### YOUR GOAL
The expected output is every line from the one containing "über das Endergebnis." to the end of the data below, exactly, and no other line.

Data records:

= = = = = = =

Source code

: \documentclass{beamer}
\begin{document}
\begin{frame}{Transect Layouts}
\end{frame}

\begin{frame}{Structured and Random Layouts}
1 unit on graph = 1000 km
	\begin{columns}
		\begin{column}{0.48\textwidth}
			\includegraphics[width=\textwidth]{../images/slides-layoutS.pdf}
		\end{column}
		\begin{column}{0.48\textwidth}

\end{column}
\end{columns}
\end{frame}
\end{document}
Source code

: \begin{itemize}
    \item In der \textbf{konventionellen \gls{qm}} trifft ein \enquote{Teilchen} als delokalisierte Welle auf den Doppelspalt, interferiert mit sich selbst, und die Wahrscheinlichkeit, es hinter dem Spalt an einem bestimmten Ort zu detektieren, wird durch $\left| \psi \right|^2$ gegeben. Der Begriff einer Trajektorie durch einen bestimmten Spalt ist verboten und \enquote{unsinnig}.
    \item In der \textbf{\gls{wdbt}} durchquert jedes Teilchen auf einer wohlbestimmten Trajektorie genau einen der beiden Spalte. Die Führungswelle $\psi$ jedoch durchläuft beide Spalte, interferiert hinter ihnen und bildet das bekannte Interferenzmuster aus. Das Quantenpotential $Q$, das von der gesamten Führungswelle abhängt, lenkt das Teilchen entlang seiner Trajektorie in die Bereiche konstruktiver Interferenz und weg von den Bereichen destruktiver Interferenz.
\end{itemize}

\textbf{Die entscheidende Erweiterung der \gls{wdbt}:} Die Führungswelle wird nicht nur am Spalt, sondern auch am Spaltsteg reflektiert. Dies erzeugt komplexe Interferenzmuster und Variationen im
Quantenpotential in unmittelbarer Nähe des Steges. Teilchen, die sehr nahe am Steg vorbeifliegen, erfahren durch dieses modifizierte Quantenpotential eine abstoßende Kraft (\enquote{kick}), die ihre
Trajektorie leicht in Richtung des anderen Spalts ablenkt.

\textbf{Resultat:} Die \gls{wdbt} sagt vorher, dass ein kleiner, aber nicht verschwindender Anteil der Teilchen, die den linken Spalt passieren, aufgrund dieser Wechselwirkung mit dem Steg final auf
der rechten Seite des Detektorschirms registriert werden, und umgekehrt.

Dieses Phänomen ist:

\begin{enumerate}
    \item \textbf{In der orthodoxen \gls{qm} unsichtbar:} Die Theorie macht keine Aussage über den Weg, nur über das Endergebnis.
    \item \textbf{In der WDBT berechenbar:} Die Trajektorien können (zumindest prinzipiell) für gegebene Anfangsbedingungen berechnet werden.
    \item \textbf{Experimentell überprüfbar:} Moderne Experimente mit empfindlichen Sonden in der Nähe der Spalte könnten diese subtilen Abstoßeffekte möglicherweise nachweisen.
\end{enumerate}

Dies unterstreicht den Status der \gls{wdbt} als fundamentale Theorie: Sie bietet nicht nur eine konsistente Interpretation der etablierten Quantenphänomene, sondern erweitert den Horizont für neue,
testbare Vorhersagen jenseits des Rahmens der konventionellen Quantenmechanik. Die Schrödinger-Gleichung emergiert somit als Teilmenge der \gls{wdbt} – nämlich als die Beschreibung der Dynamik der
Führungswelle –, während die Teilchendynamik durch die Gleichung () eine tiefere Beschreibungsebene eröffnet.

= = = = = = =

### RESULT FOR THIS TASK
    \item \textbf{In der orthodoxen \gls{qm} unsichtbar:} Die Theorie macht keine Aussage über den Weg, nur über das Endergebnis.
    \item \textbf{In der WDBT berechenbar:} Die Trajektorien können (zumindest prinzipiell) für gegebene Anfangsbedingungen berechnet werden.
    \item \textbf{Experimentell überprüfbar:} Moderne Experimente mit empfindlichen Sonden in der Nähe der Spalte könnten diese subtilen Abstoßeffekte möglicherweise nachweisen.
\end{enumerate}

Dies unterstreicht den Status der \gls{wdbt} als fundamentale Theorie: Sie bietet nicht nur eine konsistente Interpretation der etablierten Quantenphänomene, sondern erweitert den Horizont für neue,
testbare Vorhersagen jenseits des Rahmens der konventionellen Quantenmechanik. Die Schrödinger-Gleichung emergiert somit als Teilmenge der \gls{wdbt} – nämlich als die Beschreibung der Dynamik der
Führungswelle –, während die Teilchendynamik durch die Gleichung () eine tiefere Beschreibungsebene eröffnet.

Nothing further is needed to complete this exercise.